Da sempre l’Emilia Romagna è sinonimo di “divertimento”, è frequentata da giovani e giovanissimi -sia per le Università che per i luoghi di villeggiatura- e forse anche per questi motivi i vari Comuni della Regione sono strenuamente impegnati nel contrasto al gioco patologico, materia difficile ed argomento da trattare con estrema attenzione. Dopo l’approvazione del “Piano integrato per il contrasto, la prevenzione e la riduzione del rischio della dipendenza da gioco d’azzardo patologico nonché delle patologie correlate” ora tocca all’adozione del logo “Slot freE-R” per tutti quegli esercenti che non vorranno inserire le ormai “tristemente famose” slot machine: saranno i Comuni il punto di riferimento per questo altro “anello” per il contrasto del gioco d’azzardo, per la pubblicazione del logo e per il suo rilascio. Questo atteggiamento “severo” della Regione Emilia Romagna non vuole essere una battaglia contro l’industria del gioco pubblico, ma una tutela ferma e risoluta del territorio: si giochi, ci si diverta ma con equilibrio e chi intrattiene questa attività deve essere preparato così come “chi la usa”.
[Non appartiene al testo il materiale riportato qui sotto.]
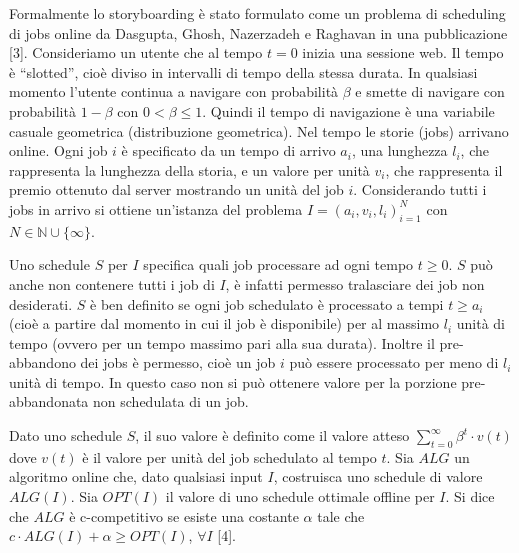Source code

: \documentclass[twoside,openany,titlepage,fleqn,
	headinclude,12pt,a4paper,BCOR5mm,footinclude]{scrbook}
\newcommand*{\N}{\mathbb{N}}
\begin{document}
Formalmente lo storyboarding è stato formulato come un problema di scheduling di jobs online da Dasgupta, Ghosh, Nazerzadeh e Raghavan in una pubblicazione [3]. Consideriamo un utente che al tempo $t = 0$ inizia una sessione web. Il tempo è “slotted”, cioè diviso in intervalli di tempo della stessa durata. In qualsiasi momento l’utente continua a navigare con probabilità $\beta$ e smette di navigare con probabilità $1 - \beta$ con $0 < \beta \leq 1$. Quindi il tempo di navigazione è una variabile casuale geometrica (distribuzione geometrica). Nel tempo le storie (jobs) arrivano online. Ogni job $i$ è specificato da un tempo di arrivo $a_{i}$, una lunghezza $l_{i}$, che rappresenta la lunghezza della storia, e un valore per unità $v_{i}$, che rappresenta il premio ottenuto dal server mostrando un unità del job $i$. Considerando tutti i jobs in arrivo si ottiene un'istanza del problema $I = (a_{i}, v_{i}, l_{i})_{i=1}^{N}$ con  $N \in \N \cup \{ \infty \}$.

Uno schedule $S$ per $I$ specifica quali job processare ad ogni tempo $t \geq 0$. $S$ può anche non contenere tutti i job di $I$, è infatti permesso tralasciare dei job non desiderati. $S$ è ben definito se ogni job schedulato è processato a tempi $t \geq a_{i}$ (cioè a partire dal momento in cui il job è disponibile) per al massimo $l_{i}$ unità di tempo (ovvero per un tempo massimo pari alla sua durata). Inoltre il pre-abbandono dei jobs è permesso, cioè un job $i$ può essere processato per meno di $l_{i}$ unità di tempo. In questo caso non si può ottenere valore per la porzione pre-abbandonata non schedulata di un job. 

Dato uno schedule $S$, il suo valore è definito come il valore atteso $\sum_{t=0}^{\infty} \beta^{t}\cdot v(t)$ dove $v(t)$ è il valore per unità del job schedulato al tempo $t$. Sia $ALG$ un algoritmo online che, dato qualsiasi input $I$, costruisca uno schedule di valore $ALG(I)$. Sia $OPT(I)$ il valore di uno schedule ottimale offline per $I$. Si dice che $ALG$ è c-competitivo se esiste una costante $\alpha$ tale che $c \cdot ALG(I) + \alpha \geq OPT(I)$, $\forall I$ [4].
\end{document}
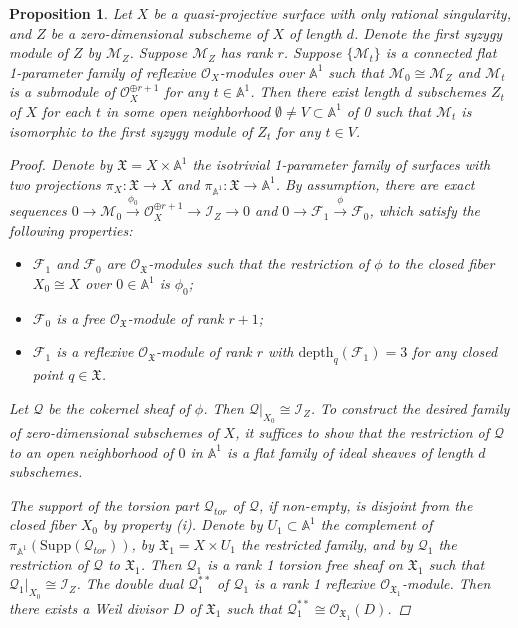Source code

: \documentclass{amsart}[12pt]
\newtheorem{prop}[theorem]{Proposition}
\theoremstyle{definition}
\theoremstyle{remark}
\numberwithin{equation}{section}
\begin{document}
\begin{prop}\label{families}
Let $X$ be a quasi-projective surface with only rational singularity, and $Z$ be a zero-dimensional subscheme of $X$ of length $d$. Denote the first syzygy module of $Z$ by $\mathcal{M}_Z$. Suppose $\mathcal{M}_Z$ has rank $r$. Suppose $\{\mathcal{M}_t\}$ is a connected flat 1-parameter family of reflexive $\mathcal{O}_X$-modules over $\mathbb{A}^1$ such that $\mathcal{M}_0 \cong \mathcal{M}_Z$ and $\mathcal{M}_t$ is a submodule of $\mathcal{O}_X^{\oplus r + 1}$ for any $t \in \mathbb{A}^1$. Then there exist length $d$ subschemes $Z_t$ of $X$ for each $t$ in some open neighborhood $\emptyset \neq V \subset \mathbb{A}^1$ of 0 such that $\mathcal{M}_t$ is isomorphic to the first syzygy module of $Z_t$ for any $t \in V$.
\begin{proof}
Denote by $\mathfrak{X} = X \times \mathbb{A}^1$ the isotrivial 1-parameter family of surfaces with two projections $\pi_X: \mathfrak{X} \to X$ and $\pi_{\mathbb{A}^1}: \mathfrak{X} \to \mathbb{A}^1$. By assumption, there are exact sequences $0 \to \mathcal{M}_0 \xrightarrow{\phi_0} \mathcal{O}_X^{\oplus r + 1} \to \mathcal{I}_Z \to 0$ and $0 \to \mathcal{F}_1 \xrightarrow{\phi} \mathcal{F}_0$, which satisfy the following properties:
\begin{itemize}
\item[(i)] $\mathcal{F}_1$ and $\mathcal{F}_0$ are $\mathcal{O}_{\mathfrak{X}}$-modules such that the restriction of $\phi$ to the closed fiber $X_0 \cong X$ over $0 \in \mathbb{A}^1$ is $\phi_0$;
\item[(ii)] $\mathcal{F}_0$ is a free $\mathcal{O}_{\mathfrak{X}}$-module of rank $r + 1$;
\item[(iii)] $\mathcal{F}_1$ is a reflexive $\mathcal{O}_{\mathfrak{X}}$-module of rank $r$ with $\mathrm{depth}_q(\mathcal{F}_1) = 3$ for any closed point $q \in \mathfrak{X}$.
\end{itemize}

Let $\mathcal{Q}$ be the cokernel sheaf of $\phi$. Then $\mathcal{Q} \vert_{X_0} \cong \mathcal{I}_Z$. To construct the desired family of zero-dimensional subschemes of $X$, it suffices to show that the restriction of $\mathcal{Q}$ to an open neighborhood of $0$ in $\mathbb{A}^1$ is a flat family of ideal sheaves of length $d$ subschemes. 

The support of the torsion part $\mathcal{Q}_{tor}$ of $\mathcal{Q}$, if non-empty, is disjoint from the closed fiber $X_0$ by property (i). Denote by $U_1 \subset  \mathbb{A}^1$ the complement of $\pi_{\mathbb{A}^1}(\mathrm{Supp} (\mathcal{Q}_{tor}))$, by $\mathfrak{X}_1 = X \times U_1$ the restricted family, and by $\mathcal{Q}_1$ the restriction of $\mathcal{Q}$ to $\mathfrak{X}_1$. Then $\mathcal{Q}_1$ is a rank 1 torsion free sheaf on $\mathfrak{X}_1$ such that $\mathcal{Q}_1 \vert_{X_0} \cong \mathcal{I}_Z$. The double dual $\mathcal{Q}_1^{**}$ of $\mathcal{Q}_1$ is a rank 1 reflexive $\mathcal{O}_{\mathfrak{X}_1}$-module. Then there exists a Weil divisor $D$ of $\mathfrak{X}_1$ such that $\mathcal{Q}_1^{**} \cong \mathcal{O}_{\mathfrak{X}_1}(D)$. 


\end{proof}
\end{prop}
\end{document}
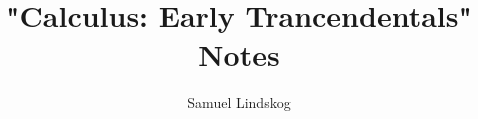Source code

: \documentclass[nobib,notoc]{tufte-handout}
\begin{document}
\theoremstyle{definition}\newtheorem{defi}{Definition}[section]
\theoremstyle{definition}\newtheorem{thm}{Theorem}[section]
\theoremstyle{definition}\newtheorem{cor}{Corollary}[section]
\theoremstyle{definition}\newtheorem{lem}{Lemma}[section]
\theoremstyle{remark}\newtheorem*{notat}{Notation}
\theoremstyle{definition}\newtheorem{problem}{Problem}
\newenvironment{prob}[1]{\protect\setcounter{problem}{#1}\addtocounter{problem}{-1}\begin{problem}}{\end{problem}}

\title{"Calculus: Early Trancendentals" Notes}
\author{Samuel Lindskog}
\maketitle

\setcounter{section}{1}
\setcounter{tocdepth}{1}
\end{document}
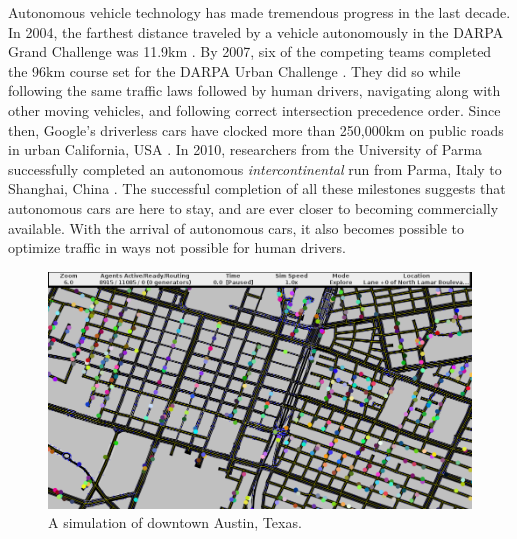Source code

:\documentclass[letterpaper, 10 pt, conference]{ieeeconf}  %
\begin{document}
Autonomous vehicle technology has made tremendous progress in the last decade.
In 2004, the farthest distance traveled by a vehicle autonomously in the DARPA
Grand Challenge was 11.9km \cite{cnnGrandChallenge2004}. By 2007, six of the
competing teams completed the 96km course set for the DARPA Urban Challenge
\cite{spectrumUrbanChallenge2007}. They did so while following the same traffic
laws followed by human drivers, navigating along with other moving vehicles,
and following correct intersection precedence order. Since then, Google's
driverless cars have clocked more than 250,000km on public roads in urban
California, USA \cite{tedThrun2011}. In 2010, researchers from the University
of Parma successfully completed an autonomous \textit{intercontinental} run
from Parma, Italy to Shanghai, China \cite{cnnVislab2010}. The successful
completion of all these milestones suggests that autonomous cars are here to
stay, and are ever closer to becoming commercially available. With the arrival
of autonomous cars, it also becomes possible to optimize traffic in ways not
possible for human drivers. 


\begin{figure}[t]
  \centering \includegraphics[width=\linewidth]{downtown_atx.png}
  \caption{A simulation of downtown Austin, Texas.}
  \label{fig:ui_screenshot}
  \vspace{-15pt}
\end{figure}
\end{document}

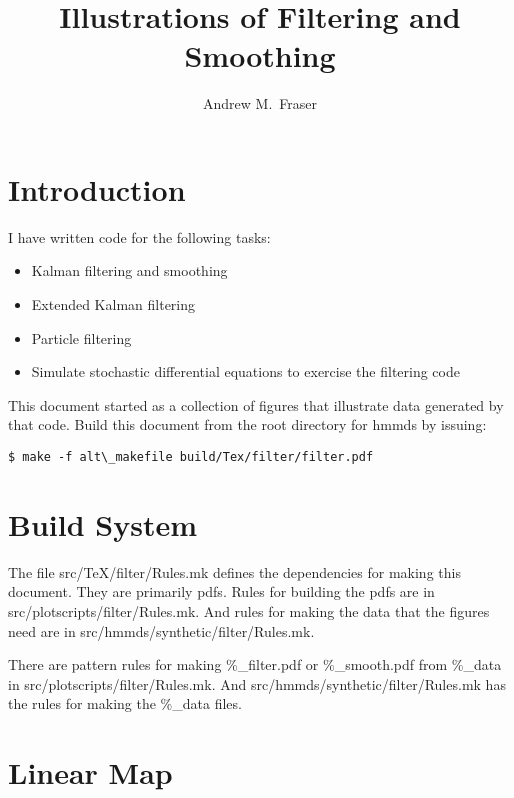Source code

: \documentclass[12pt]{article}
\title{Illustrations of Filtering and Smoothing}
\author{Andrew M.\ Fraser}
\begin{document}
\maketitle

\section{Introduction}
\label{sec:introduction}

I have written code for the following tasks:
\begin{itemize}
\item Kalman filtering and smoothing
\item Extended Kalman filtering
\item Particle filtering
\item Simulate stochastic differential equations to exercise the
  filtering code
\end{itemize}
This document started as a collection of figures that illustrate data
generated by that code.  Build this document from the root directory
for hmmds by issuing:
\begin{verbatim}
$ make -f alt\_makefile build/Tex/filter/filter.pdf
\end{verbatim}

\section{Build System}

The file src/TeX/filter/Rules.mk defines the dependencies for making
this document.  They are primarily pdfs.  Rules for building the pdfs
are in src/plotscripts/filter/Rules.mk.  And rules for making the data
that the figures need are in src/hmmds/synthetic/filter/Rules.mk.

There are pattern rules for making \%\_filter.pdf or \%\_smooth.pdf from
\%\_data in src/plotscripts/filter/Rules.mk.  And
src/hmmds/synthetic/filter/Rules.mk has the rules for making the
\%\_data files.

\section{Linear Map}
\label{sec:linear_map}
\end{document}
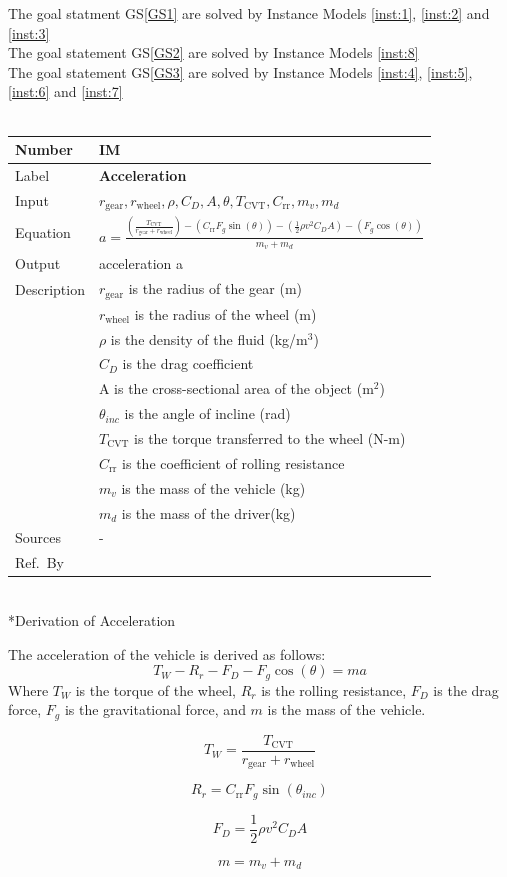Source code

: \documentclass[12pt]{article}
\newcommand{\colAwidth}{0.13\textwidth}
\newcommand{\colBwidth}{0.82\textwidth}
\newcounter{instnum} %
\newcommand{\definstance}[7] {
~\newline
\noindent
\begin{minipage}{\textwidth}
\renewcommand*{\arraystretch}{1.5}
\begin{tabular}{| p{\colAwidth} | p{\colBwidth}|}
  \hline
  \rowcolor[gray]{0.9}
  Number& IM\refstepcounter{instnum}\theinstnum \label{inst:\theinstnum}\\
  \hline
  Label& \bf #1 \\
  \hline
  Input& #2\\
  \hline
  Equation& #3\\
  \hline
  Output& #4\\
  \hline
  Description& #5 \\
  \hline
  Sources& #6 \\
  \hline
  Ref.\ By & #7\\
  \hline
\end{tabular}
\end{minipage}\\
}
\begin{document}
{\noindent}The goal statment GS\ref{GS1} are solved by Instance Models \ref{inst:1}, \ref{inst:2} and \ref{inst:3}\\
{\noindent}The goal statement GS\ref{GS2} are solved by Instance Models \ref{inst:8}\\
The goal statement GS\ref{GS3} are solved by Instance Models \ref{inst:4}, \ref{inst:5}, \ref{inst:6} and \ref{inst:7}\\
  \definstance
  {Acceleration}
  {$r_{\text{gear}}, r_{\text{wheel}}, \rho, C_D, A, \theta, T_{\text{CVT}}, C_{\text{rr}}, m_v, m_d$}
  {$a = \frac{\left( \frac{T_{\text{CVT}}}{r_{\text{gear}} + r_{\text{wheel}}} \right) - (C_{\text{rr}} F_g \sin(\theta)) - \left( \frac{1}{2} \rho v^2 C_D A \right) - (F_g \cos(\theta))}{m_v + m_d}$}
  {acceleration a}
  {$r_{\text{gear}}$ is the radius of the gear (m)\\
  & $r_{\text{wheel}}$ is the radius of the wheel (m)\\
  & $\rho$ is the density of the fluid (kg/m$^3$)\\
  & $C_D$ is the drag coefficient\\
  & A is the cross-sectional area of the object (m$^2$)\\
  & $\theta_{inc}$ is the angle of incline (rad)\\
  & $T_{\text{CVT}}$ is the torque transferred to the wheel (N-m)\\
  & $C_{\text{rr}}$ is the coefficient of rolling resistance\\
  & $m_v$ is the mass of the vehicle (kg)\\
  & $m_d$ is the mass of the driver(kg)}
  {-}
  
  
  \subsubsection*{Derivation of Acceleration}

The acceleration of the vehicle is derived as follows: 
\[
T_W - R_r - F_D - F_g \cos(\theta) = ma
\]
Where \( T_W \) is the torque of the wheel, \( R_r \) is the rolling resistance, \( F_D \) is the drag force, \( F_g \) is the gravitational force, and \( m \) is the mass of the vehicle. 

\[
T_W = \frac{T_{\text{CVT}}}{r_{\text{gear}} + r_{\text{wheel}}}
\]

\[
R_r = C_{\text{rr}} F_g \sin(\theta_{inc})
\]

\[
F_D = \frac{1}{2} \rho v^2 C_D A
\]

\[
m = m_v + m_d
\]
\end{document}
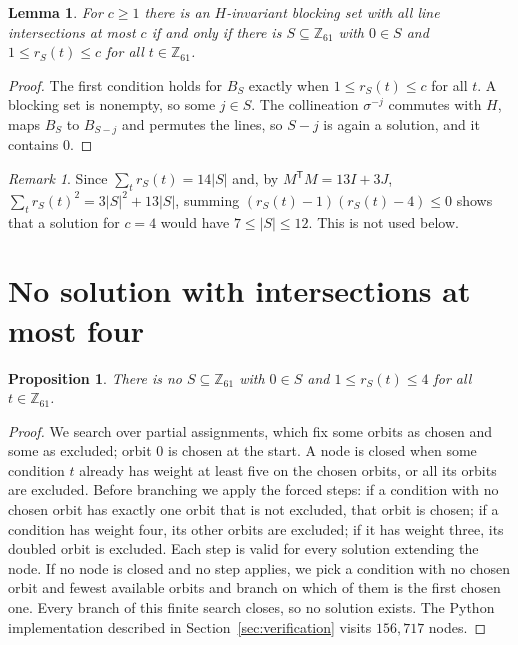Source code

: \documentclass[11pt]{article}
\newtheorem{lemma}[theorem]{Lemma}
\newtheorem{proposition}[theorem]{Proposition}
\theoremstyle{remark}
\newtheorem{remark}[theorem]{Remark}
\newcommand{\Z}{\mathbb{Z}}
\begin{document}
\begin{lemma}\label{lem:reduction}
For $c\ge1$ there is an $H$-invariant blocking set with all line intersections
at most $c$ if and only if there is $S\subseteq\Z_{61}$ with $0\in S$ and
$1\le r_S(t)\le c$ for all $t\in\Z_{61}$.
\end{lemma}

\begin{proof}
The first condition holds for $B_S$ exactly when $1\le r_S(t)\le c$ for all
$t$. A blocking set is nonempty, so some $j\in S$. The collineation
$\sigma^{-j}$ commutes with $H$, maps $B_S$ to $B_{S-j}$ and permutes the
lines, so $S-j$ is again a solution, and it contains $0$.
\end{proof}

\begin{remark}
Since $\sum_t r_S(t)=14|S|$ and, by $M^{\mathsf T}M=13I+3J$,
$\sum_t r_S(t)^2=3|S|^2+13|S|$, summing $(r_S(t)-1)(r_S(t)-4)\le0$ shows that a
solution for $c=4$ would have $7\le|S|\le12$. This is not used below.
\end{remark}

\section{No solution with intersections at most four}\label{sec:search}

\begin{proposition}\label{prop:unsat}
There is no $S\subseteq\Z_{61}$ with $0\in S$ and $1\le r_S(t)\le4$ for all
$t\in\Z_{61}$.
\end{proposition}

\begin{proof}
We search over partial assignments, which fix some orbits as chosen and some
as excluded; orbit $0$ is chosen at the start. A node is closed when some
condition $t$ already has weight at least five on the chosen orbits, or all
its orbits are excluded. Before branching we apply the forced steps: if a
condition with no chosen orbit has exactly one orbit that is not excluded,
that orbit is chosen; if a condition has weight four, its other orbits are
excluded; if it has weight three, its doubled orbit is excluded. Each step
is valid for every solution extending the node. If no node is closed and no
step applies, we pick a condition with no chosen orbit and fewest available
orbits and branch on which of them is the first chosen one. Every branch of
this finite search closes, so no solution exists. The Python implementation
described in Section~\ref{sec:verification} visits $156{,}717$ nodes.
\end{proof}
\end{document}
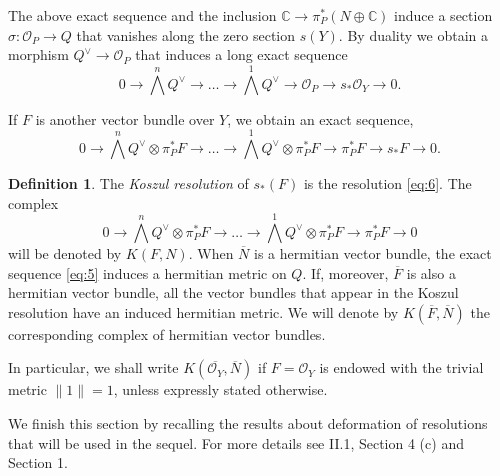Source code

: \documentclass[10pt,twoside]{article}
\numberwithin{equation}{section}
\theoremstyle{plain}
\theoremstyle{definition}
\newtheorem{definition}[equation]{Definition}
\begin{document}
The above exact sequence and the inclusion $\mathbb{C}\longrightarrow
\pi _{P}^{\ast}(N\oplus \mathbb{C})$ induce a section $\sigma
\colon\mathcal{O}_{P}\longrightarrow Q$ that vanishes along the zero section
$s(Y)$. By duality we obtain a morphism $Q^{\vee}\longrightarrow
\mathcal{O}_{P}$ that induces a long exact sequence
\begin{displaymath}
  0\longrightarrow \bigwedge^{n}Q^{\vee}\longrightarrow \dots
  \longrightarrow  \bigwedge^{1} Q^{\vee}\longrightarrow
  \mathcal{O}_{P}\longrightarrow  s_{\ast}
  \mathcal{O}_{Y}\longrightarrow 0. 
\end{displaymath}

If $F$ is another vector bundle over $Y$, we obtain an exact
sequence,  
\begin{equation}
\label{eq:6}
  0\longrightarrow \bigwedge^{n}Q^{\vee}\otimes \pi
  _{P}^{\ast}F\longrightarrow \dots 
  \longrightarrow  \bigwedge^{1} Q^{\vee}\otimes \pi _{P}^{\ast}F\longrightarrow
  \pi _{P}^{\ast}F\longrightarrow  s_{\ast}
  F\longrightarrow 0. 
\end{equation}

\begin{definition} \label{def:2}
  The \emph{Koszul resolution} of $s_{\ast}(F)$ is the resolution
  \eqref{eq:6}. The complex
\begin{displaymath}
  0\longrightarrow \bigwedge^{n}Q^{\vee}\otimes \pi
  _{P}^{\ast}F\longrightarrow \dots 
  \longrightarrow  \bigwedge^{1} Q^{\vee}\otimes \pi _{P}^{\ast}F\longrightarrow
  \pi _{P}^{\ast}F\longrightarrow  0
\end{displaymath}
will be  denoted by $K(F,N)$. 
When $\overline N$ is a hermitian vector bundle, the exact sequence
\eqref{eq:5} 
induces a hermitian metric on $Q$. If, moreover, $\overline F$ is
also a hermitian
vector bundle, all the vector bundles that appear in the Koszul resolution
have an induced hermitian metric. We will denote by $K(\overline
F,\overline N)$ the corresponding complex of hermitian vector
bundles. 
\end{definition}

In particular, we shall write $K(\overline
{\mathcal{O}_Y},\overline N)$ if $F=\mathcal{O}_Y$ is endowed with
the trivial metric $\|1\|=1$, unless expressly stated otherwise.

We finish this section by recalling the results about deformation
of resolutions that will be used in the sequel. For more details see 
\cite{BaumFultonMacPherson:RRsv} II.1,
\cite{BismutGilletSoule:MR1086887} Section 4 (c) 
and \cite{GilletSoule:aRRt} Section 1.
\end{document}

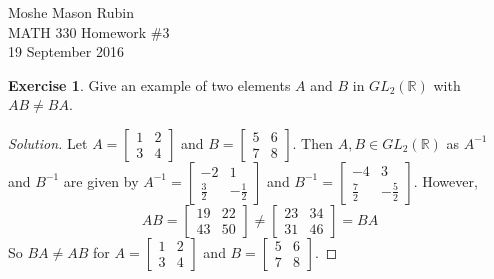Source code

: \documentclass{article}
\theoremstyle{definition}
\newtheorem{theorem}{Exercise}[section]
\newcommand{\R}{\mathbb{R}}
\begin{document}
	\begin{flushright}
		Moshe Mason Rubin\\MATH 330 Homework \#3\\19 September 2016
	\end{flushright}
	

	\setcounter{theorem}{7}
	\begin{theorem}
		Give an example of two elements $A$ and $B$ in $GL_2(\R)$ with $AB\not=BA$. 
	\end{theorem}
	\begin{proof}[Solution]
		Let $A=\left[\begin{smallmatrix}
		1&  2\\ 
		3&  4
		\end{smallmatrix} \right]$ and $B=\left[\begin{smallmatrix}
		5&  6\\ 
		7&  8
		\end{smallmatrix} \right]$. Then $A,B\in GL_2(\R)$ as $A^{-1}$ and $B^{-1}$ are given by $A^{-1}=\left[\begin{smallmatrix}
		-2&  1\\ 
		\frac{3}{2}& -\frac{1}{2} 
		\end{smallmatrix} \right]$ and ${B^{-1}=\left[\begin{smallmatrix}
		-4&  3\\ 
		\frac{7}{2}&  -\frac{5}{2}
		\end{smallmatrix} \right]}$. However, \[
		AB = \begin{bmatrix}
		19 & 22 \\ 
		43 & 50
		\end{bmatrix} \not = \begin{bmatrix}
		23 & 34 \\ 
		31 & 46
		\end{bmatrix} =BA
		\] So $BA\not=AB$ for $A=\left[\begin{smallmatrix}
		1&  2\\ 
		3&  4
		\end{smallmatrix} \right]$ and $B=\left[\begin{smallmatrix}
		5&  6\\ 
		7&  8
		\end{smallmatrix} \right]$.
	\end{proof}
	
\end{document}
In Emilia Romagna con questi provvedimenti si vogliono ottenere maggiori controlli sulla riconoscibilità degli apparecchi e dei locali in cui sono situati, tenuto in grande considerazione il fatto che il gioco illegale è nettamente superiore a quello legale e quindi verranno studiate altre “strategie” per tenere il settore “sotto controllo”: il possesso del marchio “slot freE-R” costituirà un requisito per ottenere forme di valorizzazione ed eventuali incentivi di carattere economico.